Submitted by TheMidnightSaint t3_yspyso in books
I've read hundreds of sci-fi/fantasy books over my life, I have entire bookshelves full; I have no idea how I didn't read this sooner.
This book is great. The world-building and characters are next level, the seamless transition from Cyberpunk-style sci-fi with the TechnoCore and rogue manmade black holes interacts perfectly with dark, cosmic fantasy elements of the Time Tombs and the Shrike.
But what I think truly carries this book is the Canterbury Tales style writing, where each character tells their memoir throughout an overarching plot. And wow. Each one of these six memoirs could be a book in its own genre. Father Hoyt's memoir with the Bikura and Cruciform would be right at home in a horror novel. Brawne Lamia's memoir with the cybrid and rogue AIs would be otherwise found in a dark-detective-cyberpunk novel. Sol Weintraub's story is a heartbreaking tale of theological proportions.

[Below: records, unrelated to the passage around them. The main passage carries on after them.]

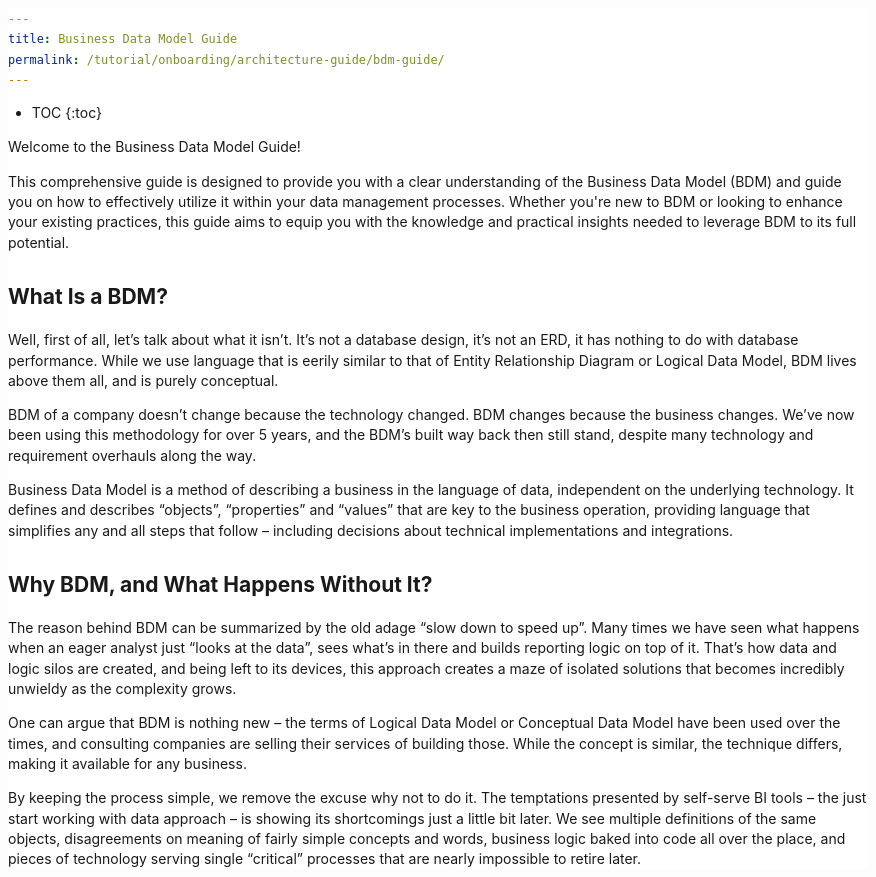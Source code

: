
 ```yaml
---
title: Business Data Model Guide
permalink: /tutorial/onboarding/architecture-guide/bdm-guide/
---
```


* TOC
{:toc}

Welcome to the Business Data Model Guide!

This comprehensive guide is designed to provide you with a clear understanding of the Business Data Model (BDM) 
and guide you on how to effectively utilize it within your data management processes. Whether you're new to BDM or looking to enhance 
your existing practices, this guide aims to equip you with the knowledge and practical insights needed to leverage BDM to its full potential.

## What Is a BDM?
Well, first of all, let’s talk about what it isn’t. It’s not a database design, it’s not an ERD, it has nothing to do with database performance. 
While we use language that is eerily similar to that of Entity Relationship Diagram or Logical Data Model, BDM lives above them all, and is purely conceptual.

BDM of a company doesn’t change because the technology changed. BDM changes because the business changes. We’ve now been using this methodology for over 5 years,
and the BDM’s built way back then still stand, despite many technology and requirement overhauls along the way.

Business Data Model is a method of describing a business in the language of data, independent on the underlying technology. It defines and describes “objects”,
“properties” and “values” that are key to the business operation, providing language that simplifies any and all steps that follow – including decisions about
technical implementations and integrations.

## Why BDM, and What Happens Without It?
The reason behind BDM can be summarized by the old adage “slow down to speed up”. Many times we have seen what happens when an eager analyst just “looks 
at the data”, sees what’s in there and builds reporting logic on top of it. That’s how data and logic silos are created, and being left to its devices, 
this approach creates a maze of isolated solutions that becomes incredibly unwieldy as the complexity grows.

One can argue that BDM is nothing new – the terms of Logical Data Model or Conceptual Data Model have been used over the times, and consulting companies are
selling their services of building those. While the concept is similar, the technique differs, making it available for any business. 

By keeping the process simple, we remove the excuse why not to do it. The temptations presented by self-serve BI tools – the just start working with data approach 
– is showing its shortcomings just a little bit later. We see multiple definitions of the same objects, disagreements on meaning of fairly simple concepts and
words, business logic baked into code all over the place, and pieces of technology serving single “critical” processes that are nearly impossible to retire later.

But my most favorite was the Consul's. The tragedy of Siri and Merin Aspic was heart-rending. The doomed rebellion and intergenerational revenge plot that followed could have been epics all on their own, not just a 60-page explanation of who the Consul is.
And somehow, impossibly, each one of these stories tie back to this overarching pilgrimage to talk to Death himself.
I very rarely read books that blow me away like this anymore.
I already ordered the sequel so no spoilers please!